Required work »
In the records below, find the line containing "Aceita valores duplicados."; give it again exactly, along with every line that follows, and nothing else.

[Records contained in a dataset]
━━━━━━━━━━━━━━━━

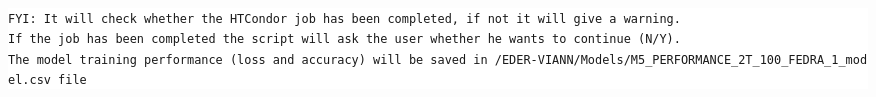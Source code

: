     FYI: It will check whether the HTCondor job has been completed, if not it will give a warning.
    If the job has been completed the script will ask the user whether he wants to continue (N/Y).
    The model training performance (loss and accuracy) will be saved in /EDER-VIANN/Models/M5_PERFORMANCE_2T_100_FEDRA_1_model.csv file
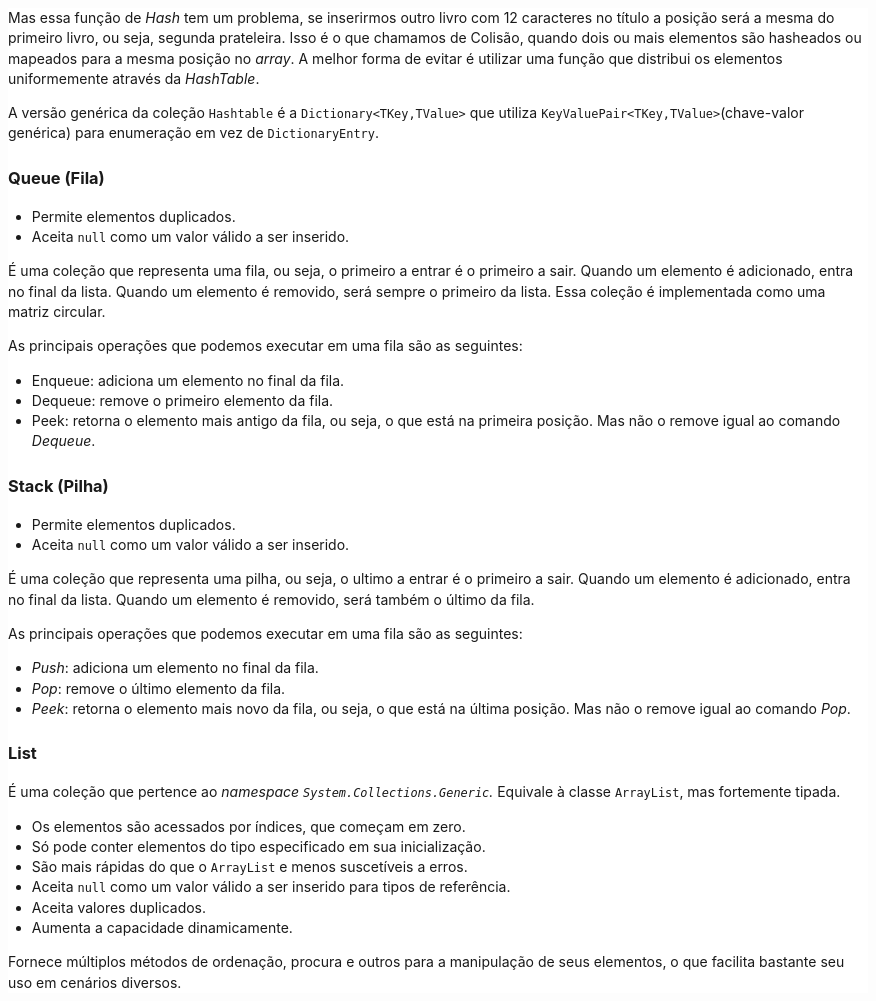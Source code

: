 Mas essa função de _Hash_ tem um problema, se inserirmos outro livro com 12 caracteres no título a posição será a mesma do primeiro livro, ou seja, segunda prateleira. Isso é o que chamamos de Colisão, quando dois ou mais elementos são hasheados ou mapeados para a mesma posição no _array_. A melhor forma de evitar é utilizar uma função que distribui os elementos uniformemente através da _HashTable_.

A versão genérica da coleção `Hashtable` é a `Dictionary<TKey,TValue>` que utiliza `KeyValuePair<TKey,TValue>`(chave-valor genérica) para enumeração em vez de `DictionaryEntry`.

### **Queue (Fila)**

-   Permite elementos duplicados.
-   Aceita `null` como um valor válido a ser inserido.

É uma coleção que representa uma fila, ou seja, o primeiro a entrar é o primeiro a sair. Quando um elemento é adicionado, entra no final da lista. Quando um elemento é removido, será sempre o primeiro da lista. Essa coleção é implementada como uma matriz circular.

As principais operações que podemos executar em uma fila são as seguintes:

-   Enqueue: adiciona um elemento no final da fila.
-   Dequeue: remove o primeiro elemento da fila.
-   Peek: retorna o elemento mais antigo da fila, ou seja, o que está na primeira posição. Mas não o remove igual ao comando _Dequeue_.

### **Stack (Pilha)**

-   Permite elementos duplicados.
-   Aceita `null` como um valor válido a ser inserido.

É uma coleção que representa uma pilha, ou seja, o ultimo a entrar é o primeiro a sair. Quando um elemento é adicionado, entra no final da lista. Quando um elemento é removido, será também o último da fila.

As principais operações que podemos executar em uma fila são as seguintes:

-   _Push_: adiciona um elemento no final da fila.
-   _Pop_: remove o último elemento da fila.
-   _Peek_: retorna o elemento mais novo da fila, ou seja, o que está na última posição. Mas não o remove igual ao comando _Pop_.

### **List**

É uma coleção que pertence ao _namespace `System.Collections.Generic`._ Equivale à classe `ArrayList`, mas fortemente tipada.

-   Os elementos são acessados por índices, que começam em zero.
-   Só pode conter elementos do tipo especificado em sua inicialização.
-   São mais rápidas do que o `ArrayList` e menos suscetíveis a erros.
-   Aceita `null` como um valor válido a ser inserido para tipos de referência.
-   Aceita valores duplicados.
-   Aumenta a capacidade dinamicamente.

Fornece múltiplos métodos de ordenação, procura e outros para a manipulação de seus elementos, o que facilita bastante seu uso em cenários diversos.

━━━━━━━━━━━━━━━━

The answer »
-   Aceita valores duplicados.
-   Aumenta a capacidade dinamicamente.

Fornece múltiplos métodos de ordenação, procura e outros para a manipulação de seus elementos, o que facilita bastante seu uso em cenários diversos.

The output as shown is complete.